Foto: Michael Haußmann

Vor dem Termin steht allerdings noch der Aufritt des Künstlers auf der in den Berichten zum Maifeld Derby schon viel gerühmten „Parcours d‘ Amour“-Bühne im Reitstadion des Maimarktgeländes zu Mannheim. Ganz in schwarz tritt er auf (Frage nach möglicher Bedeutung/Aussage) und fasziniert sehr schnell die anwesenden Zuhörerschaft. Gerade einmal vier Songs befinden sich auf seiner in diesem Jahr erschienenen EP „Habibi“. Doch diese kleine Auswahl reicht, um die Vielfalt des Belgiers aufzuzeigen. Das Titelstück – und der Abschluss seines Festival-Auftritts – ist eine Ballade, die nicht nur Dank des Titels an die Herkunft seines Vaters, Ägypten, erinnern (und deren ersten drei Töne an Bonnie Tylers „Total Eclypse Of The Heart“ erinnern).

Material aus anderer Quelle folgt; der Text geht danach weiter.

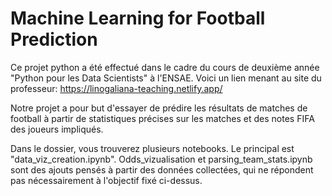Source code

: # Machine Learning for Football Prediction


Ce projet python a été effectué dans le cadre du cours de deuxième année "Python pour les Data Scientists" à l'ENSAE. Voici un lien menant au site du professeur:
https://linogaliana-teaching.netlify.app/


Notre projet a pour but d'essayer de prédire les résultats de matches de football à partir de statistiques précises sur les matches et des notes FIFA des joueurs impliqués.

Dans le dossier, vous trouverez plusieurs notebooks. Le principal est "data_viz_creation.ipynb". Odds_vizualisation et parsing_team_stats.ipynb sont des ajouts pensés à partir des données collectées, qui ne répondent pas nécessairement à l'objectif fixé ci-dessus.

Vor allem in der Melodieführung des Refrains klingt dieser Einfluss an. Dabei zeigt sich ein weiterer Vorzug Taminos: ein erhebliches Spektrum in der Höhe und Tiefe seiner Stimme. In den tieferen Lagen und bei etwas poppigeren Songs, wie dem großartigen „Cigar“, kommt man kaum an einen Bezug zum ebenfalls aus Belgien stammenden Sänger Maarten Devoldere (Balthazar, Warhaus).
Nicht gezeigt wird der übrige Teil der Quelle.